Now, I am over here begging for rain!
“Rain! Hurry up, and roll through Dayton so I can get some relief from this knee pain!”
There’s no jumping; no splashing. When your own body betrays you in the way mine has, it feels like you’re in a fight without armor. But a good soldier fights on, sometimes to his/her own detriment.
You wanna talk about faith? Try trusting anything around you when everything around you, including your own body, seems to be working against you.
Even as I pour this second cup, standing here, trying to not put too much weight on one side, or the other, I feel as if knives are being pushed through my knee caps, while an angry construction worker sledge hammers on the sides of them.
“Lord, this pain!” I keep hollering.
But, no relief comes; no answer.
“Lawd”, I says, “How am I supposed to go see about my Momma? How am I supposed to look out for those grand babies and I’m feeling all broke down? How am I to do anything within my purpose if I don’t feel like doing anything at all? What about my finances?”
Still, no relief. Still, no answer
But, I’m a soldier. No, I never formally enlisted in the U.S.Military. But, my whole life was something like war. Shards of emotional shrapnel are embedded in places that a doctor cannot get to. I’ve never left a soldier behind. But, the same soldiers that I helped to safety, left me behind once they got there, leaving me to finish my own fight, sustained only by God, and faith.
Now, here I am, praying selfishly for the rain to come. Even if somebody out there is planning a BBQ, or a birthday party, I want God to open the heavens, and pour out rain.
A Healing Rain.
A self proclaimed soldier, a warrior, not praying for victory, or more weaponry, but rather enough strength to fight one more day. A prayer simple enough in it’s own right. But today, it’s what I need.

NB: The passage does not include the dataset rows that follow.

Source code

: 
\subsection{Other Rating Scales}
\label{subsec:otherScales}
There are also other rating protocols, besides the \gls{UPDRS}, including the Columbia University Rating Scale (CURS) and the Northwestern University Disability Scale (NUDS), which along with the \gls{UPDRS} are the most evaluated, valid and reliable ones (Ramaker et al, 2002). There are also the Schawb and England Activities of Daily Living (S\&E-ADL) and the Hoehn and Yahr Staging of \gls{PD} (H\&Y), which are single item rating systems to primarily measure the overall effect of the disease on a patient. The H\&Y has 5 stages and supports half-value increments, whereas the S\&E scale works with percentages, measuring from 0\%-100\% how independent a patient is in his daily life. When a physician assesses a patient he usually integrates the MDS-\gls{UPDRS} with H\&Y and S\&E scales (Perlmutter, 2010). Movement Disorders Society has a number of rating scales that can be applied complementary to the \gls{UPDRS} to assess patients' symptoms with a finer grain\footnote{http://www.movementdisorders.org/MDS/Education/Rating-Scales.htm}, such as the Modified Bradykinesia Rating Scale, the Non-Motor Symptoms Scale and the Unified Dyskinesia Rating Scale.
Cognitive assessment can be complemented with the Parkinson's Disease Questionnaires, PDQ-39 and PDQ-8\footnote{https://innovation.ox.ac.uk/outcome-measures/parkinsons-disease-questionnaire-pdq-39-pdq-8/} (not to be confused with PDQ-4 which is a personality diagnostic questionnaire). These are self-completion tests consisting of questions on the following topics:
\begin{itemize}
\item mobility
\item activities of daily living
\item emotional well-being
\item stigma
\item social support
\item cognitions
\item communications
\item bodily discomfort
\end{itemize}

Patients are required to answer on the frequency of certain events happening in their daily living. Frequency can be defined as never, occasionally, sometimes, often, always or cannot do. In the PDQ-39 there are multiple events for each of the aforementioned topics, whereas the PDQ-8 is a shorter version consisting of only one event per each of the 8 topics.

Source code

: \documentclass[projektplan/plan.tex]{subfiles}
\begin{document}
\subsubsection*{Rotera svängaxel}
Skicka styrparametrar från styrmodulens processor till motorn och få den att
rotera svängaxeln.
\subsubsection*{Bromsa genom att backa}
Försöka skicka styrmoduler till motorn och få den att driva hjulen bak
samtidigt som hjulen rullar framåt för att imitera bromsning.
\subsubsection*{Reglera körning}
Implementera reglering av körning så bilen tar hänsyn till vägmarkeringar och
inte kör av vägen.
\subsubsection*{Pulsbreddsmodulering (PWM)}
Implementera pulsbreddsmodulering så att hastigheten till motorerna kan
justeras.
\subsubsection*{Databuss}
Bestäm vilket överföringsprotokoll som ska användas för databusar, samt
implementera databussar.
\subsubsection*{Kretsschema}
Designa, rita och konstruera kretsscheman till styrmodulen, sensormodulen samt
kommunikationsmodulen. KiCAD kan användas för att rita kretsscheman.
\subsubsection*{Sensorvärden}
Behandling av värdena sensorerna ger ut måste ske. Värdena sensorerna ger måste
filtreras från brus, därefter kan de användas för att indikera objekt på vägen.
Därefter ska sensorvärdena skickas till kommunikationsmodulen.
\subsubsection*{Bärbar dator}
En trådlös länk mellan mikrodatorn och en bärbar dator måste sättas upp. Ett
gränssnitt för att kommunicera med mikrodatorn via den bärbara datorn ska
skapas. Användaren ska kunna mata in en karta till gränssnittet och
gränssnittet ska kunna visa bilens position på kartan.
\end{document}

It’s funny how things change; our prayers change. I never thought that I’d be willing to do battle in the midst of the storm.
“Lord, take me through this storm!”
I used to pray to Him daily for that, and He sure enough brought me through victoriously!
Now, I’m all “Send the storm, Lord!” And, it just blows my mind.
“And we know that all things work together for good to them that love God, to them who are the called according to his purpose.” Romans 8:28
It’s working for my good. If I can just push pass the pain, and do that for which I am called, it’s gonna work for my good.
That’s faith… “Faith without works is dead”, right?
So, rain or shine, I’ve got to fight on. And, I’m hoping, no matter the conditions, that you continue your fight as well.